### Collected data
----------
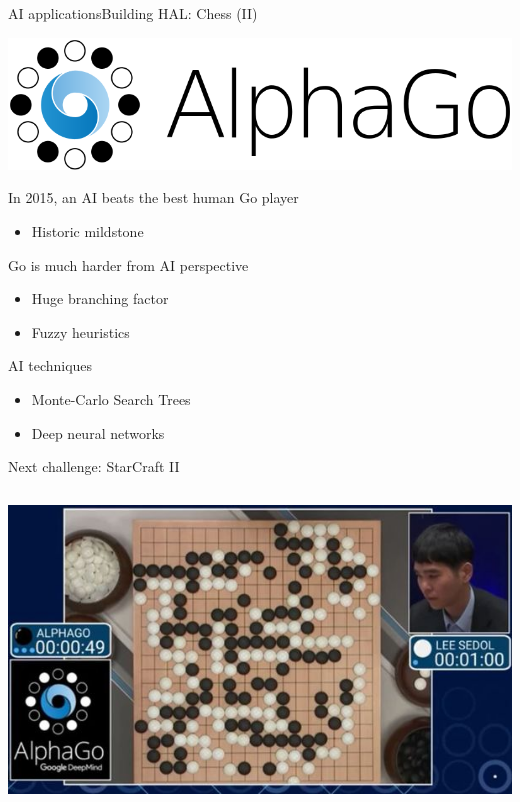 \documentclass[10pt,compress]{beamer} %
\begin{document}
\begin{frame}{AI applications}{Building HAL: Chess (II)}
	\vspace{-2cm}

	\begin{center}
		\includegraphics[width=0.4\linewidth]{figs/alphago.png}
	\end{center}

	\vspace{-0.2cm}
	In 2015, an AI beats the best human Go player
	\begin{itemize}
		\item Historic mildstone
	\end{itemize}
	Go is much harder from AI perspective
	\begin{itemize}
		\item Huge branching factor
		\item Fuzzy heuristics
	\end{itemize}
	AI techniques
	\begin{itemize}
		\item Monte-Carlo Search Trees
		\item Deep neural networks
	\end{itemize}
	Next challenge: StarCraft II

	\vspace{-4cm}
	\begin{columns}
		\includegraphics[width=\linewidth]{figs/leesedol.jpg}
	\end{columns}
\end{frame}
\end{document}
----------
### The problem
Lines containing the string "figs" are the ones to copy from the entries above.

### Solution
		\includegraphics[width=0.4\linewidth]{figs/alphago.png}
		\includegraphics[width=\linewidth]{figs/leesedol.jpg}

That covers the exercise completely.